▶ [Supplied material]
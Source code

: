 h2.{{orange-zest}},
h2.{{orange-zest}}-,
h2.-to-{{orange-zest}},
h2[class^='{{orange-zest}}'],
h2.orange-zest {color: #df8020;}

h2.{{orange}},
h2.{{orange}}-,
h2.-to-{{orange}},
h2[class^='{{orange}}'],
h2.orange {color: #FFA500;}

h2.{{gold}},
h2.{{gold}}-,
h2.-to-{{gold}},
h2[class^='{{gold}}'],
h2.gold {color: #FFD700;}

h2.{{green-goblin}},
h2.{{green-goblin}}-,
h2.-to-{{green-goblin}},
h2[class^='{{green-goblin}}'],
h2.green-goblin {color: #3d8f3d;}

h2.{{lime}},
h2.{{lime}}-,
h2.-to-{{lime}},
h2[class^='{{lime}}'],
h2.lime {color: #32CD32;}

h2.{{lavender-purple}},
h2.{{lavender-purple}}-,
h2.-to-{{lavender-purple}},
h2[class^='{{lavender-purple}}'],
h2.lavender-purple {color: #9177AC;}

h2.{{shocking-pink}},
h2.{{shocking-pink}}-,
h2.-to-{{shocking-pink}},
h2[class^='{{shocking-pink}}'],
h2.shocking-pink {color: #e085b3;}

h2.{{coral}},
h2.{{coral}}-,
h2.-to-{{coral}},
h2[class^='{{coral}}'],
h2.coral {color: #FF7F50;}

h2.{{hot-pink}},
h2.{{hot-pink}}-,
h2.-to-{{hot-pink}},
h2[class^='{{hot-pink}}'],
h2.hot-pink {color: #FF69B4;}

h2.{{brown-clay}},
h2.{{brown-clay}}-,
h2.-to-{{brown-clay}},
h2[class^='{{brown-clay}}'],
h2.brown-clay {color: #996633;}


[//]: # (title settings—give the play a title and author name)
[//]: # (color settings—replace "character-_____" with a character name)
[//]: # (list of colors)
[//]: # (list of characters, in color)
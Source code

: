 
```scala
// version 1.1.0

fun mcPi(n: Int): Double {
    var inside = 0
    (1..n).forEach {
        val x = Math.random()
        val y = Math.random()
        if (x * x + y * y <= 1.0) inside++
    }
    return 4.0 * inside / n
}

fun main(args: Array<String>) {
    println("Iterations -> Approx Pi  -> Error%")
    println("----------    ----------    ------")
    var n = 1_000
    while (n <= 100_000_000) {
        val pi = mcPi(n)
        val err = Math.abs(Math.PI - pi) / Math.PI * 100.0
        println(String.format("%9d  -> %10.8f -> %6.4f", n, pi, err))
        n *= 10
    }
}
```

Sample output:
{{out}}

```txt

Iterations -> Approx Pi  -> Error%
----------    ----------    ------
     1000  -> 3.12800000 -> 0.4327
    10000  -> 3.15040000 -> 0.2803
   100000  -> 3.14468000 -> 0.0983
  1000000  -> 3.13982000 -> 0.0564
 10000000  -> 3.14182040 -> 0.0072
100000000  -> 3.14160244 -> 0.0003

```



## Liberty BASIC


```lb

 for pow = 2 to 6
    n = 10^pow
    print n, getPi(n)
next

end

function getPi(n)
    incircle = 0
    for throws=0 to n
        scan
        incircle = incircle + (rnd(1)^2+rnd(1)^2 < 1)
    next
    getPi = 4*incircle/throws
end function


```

▶ [Task requirements] Your answer should consist of each line of the data above in which the word "goblin" occurs.

▶ [Result of this task]
h2.{{green-goblin}},
h2.{{green-goblin}}-,
h2.-to-{{green-goblin}},
h2[class^='{{green-goblin}}'],
h2.green-goblin {color: #3d8f3d;}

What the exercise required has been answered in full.